### INPUT DATA:
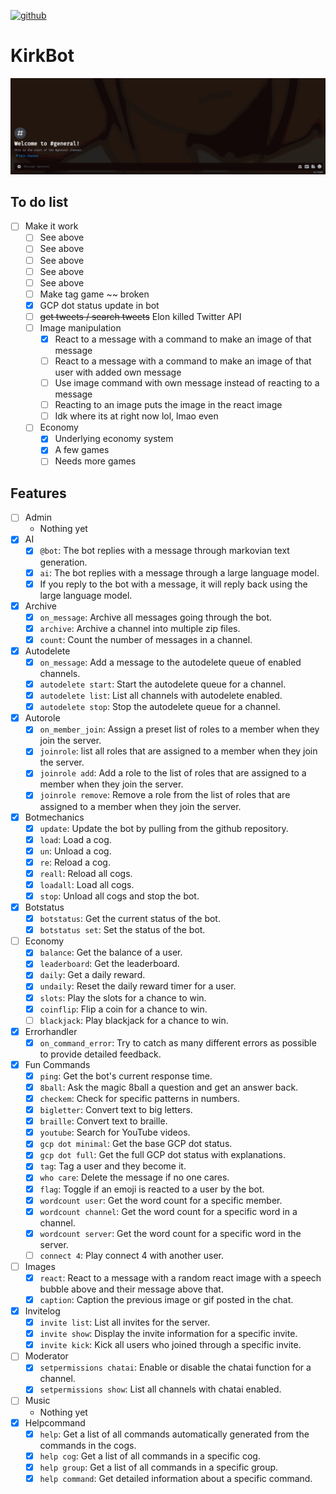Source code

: [![github](https://img.shields.io/github/stars/freeCodeCamp/freeCodeCamp.svg)]()

# KirkBot
![](KirkBot_describes_itself.gif)

## To do list
- [ ] Make it work
    - [ ] See above
    - [ ] See above
    - [ ] See above
    - [ ] See above
    - [ ] See above
    - [ ] Make tag game ~~ broken
    - [x] GCP dot status update in bot
    - [ ] ~~get tweets / search tweets~~ Elon killed Twitter API
    - [ ] Image manipulation
        - [x] React to a message with a command to make an image of that message
        - [ ] React to a message with a command to make an image of that user with added own message
        - [ ] Use image command with own message instead of reacting to a message
        - [ ] Reacting to an image puts the image in the react image
        - [ ] Idk where its at right now lol, lmao even
    - [ ] Economy
        - [x] Underlying economy system
        - [x] A few games
        - [ ] Needs more games

## Features
- [ ] Admin
    - Nothing yet
- [x] AI
    - [x] `@bot`: The bot replies with a message through markovian text generation.
    - [x] `ai`: The bot replies with a message through a large language model.
    - [x] If you reply to the bot with a message, it will reply back using the large language model.
- [x] Archive
    - [x] `on_message`: Archive all messages going through the bot.
    - [x] `archive`: Archive a channel into multiple zip files.
    - [x] `count`: Count the number of messages in a channel.
- [x] Autodelete
    - [x] `on_message`: Add a message to the autodelete queue of enabled channels.
    - [x] `autodelete start`: Start the autodelete queue for a channel.
    - [x] `autodelete list`: List all channels with autodelete enabled.
    - [x] `autodelete stop`: Stop the autodelete queue for a channel.
- [x] Autorole
    - [x] `on_member_join`: Assign a preset list of roles to a member when they join the server.
    - [x] `joinrole`: list all roles that are assigned to a member when they join the server.
    - [x] `joinrole add`: Add a role to the list of roles that are assigned to a member when they join the server.
    - [x] `joinrole remove`: Remove a role from the list of roles that are assigned to a member when they join the server.
- [x] Botmechanics
    - [x] `update`: Update the bot by pulling from the github repository.
    - [x] `load`: Load a cog.
    - [x] `un`: Unload a cog.
    - [x] `re`: Reload a cog.
    - [x] `reall`: Reload all cogs.
    - [x] `loadall`: Load all cogs.
    - [x] `stop`: Unload all cogs and stop the bot.
- [x] Botstatus
    - [x] `botstatus`: Get the current status of the bot.
    - [x] `botstatus set`: Set the status of the bot.
- [ ] Economy
    - [x] `balance`: Get the balance of a user.
    - [x] `leaderboard`: Get the leaderboard.
    - [x] `daily`: Get a daily reward.
    - [x] `undaily`: Reset the daily reward timer for a user. 
    - [x] `slots`: Play the slots for a chance to win.
    - [x] `coinflip`: Flip a coin for a chance to win.
    - [ ] `blackjack`: Play blackjack for a chance to win.
- [x] Errorhandler
    - [x] `on_command_error`: Try to catch as many different errors as possible to provide detailed feedback.
- [x] Fun Commands
    - [x] `ping`: Get the bot's current response time.
    - [x] `8ball`: Ask the magic 8ball a question and get an answer back.
    - [x] `checkem`: Check for specific patterns in numbers.
    - [x] `bigletter`: Convert text to big letters.
    - [x] `braille`: Convert text to braille.
    - [x] `youtube`: Search for YouTube videos.
    - [x] `gcp dot minimal`: Get the base GCP dot status.
    - [x] `gcp dot full`: Get the full GCP dot status with explanations.
    - [x] `tag`: Tag a user and they become it.
    - [x] `who care`: Delete the message if no one cares.
    - [x] `flag`: Toggle if an emoji is reacted to a user by the bot.
    - [x] `wordcount user`: Get the word count for a specific member.
    - [x] `wordcount channel`: Get the word count for a specific word in a channel.
    - [x] `wordcount server`: Get the word count for a specific word in the server.
    - [ ] `connect 4`: Play connect 4 with another user.
- [ ] Images
    - [x] `react`: React to a message with a random react image with a speech bubble above and their message above that.
    - [x] `caption`: Caption the previous image or gif posted in the chat.
- [x] Invitelog
    - [x] `invite list`: List all invites for the server.
    - [x] `invite show`: Display the invite information for a specific invite.
    - [x] `invite kick`: Kick all users who joined through a specific invite.
- [ ] Moderator
    - [x] `setpermissions chatai`: Enable or disable the chatai function for a channel.
    - [x] `setpermissions show`: List all channels with chatai enabled.
- [ ] Music
    - Nothing yet
- [x] Helpcommand
    - [x] `help`: Get a list of all commands automatically generated from the commands in the cogs.
    - [x] `help cog`: Get a list of all commands in a specific cog.
    - [x] `help group`: Get a list of all commands in a specific group.
    - [x] `help command`: Get detailed information about a specific command.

### WORK REQUIRED:
Throughout the data above, copy all lines where the word "current" is found.

### TASK SOLUTION:
    - [x] `botstatus`: Get the current status of the bot.
    - [x] `ping`: Get the bot's current response time.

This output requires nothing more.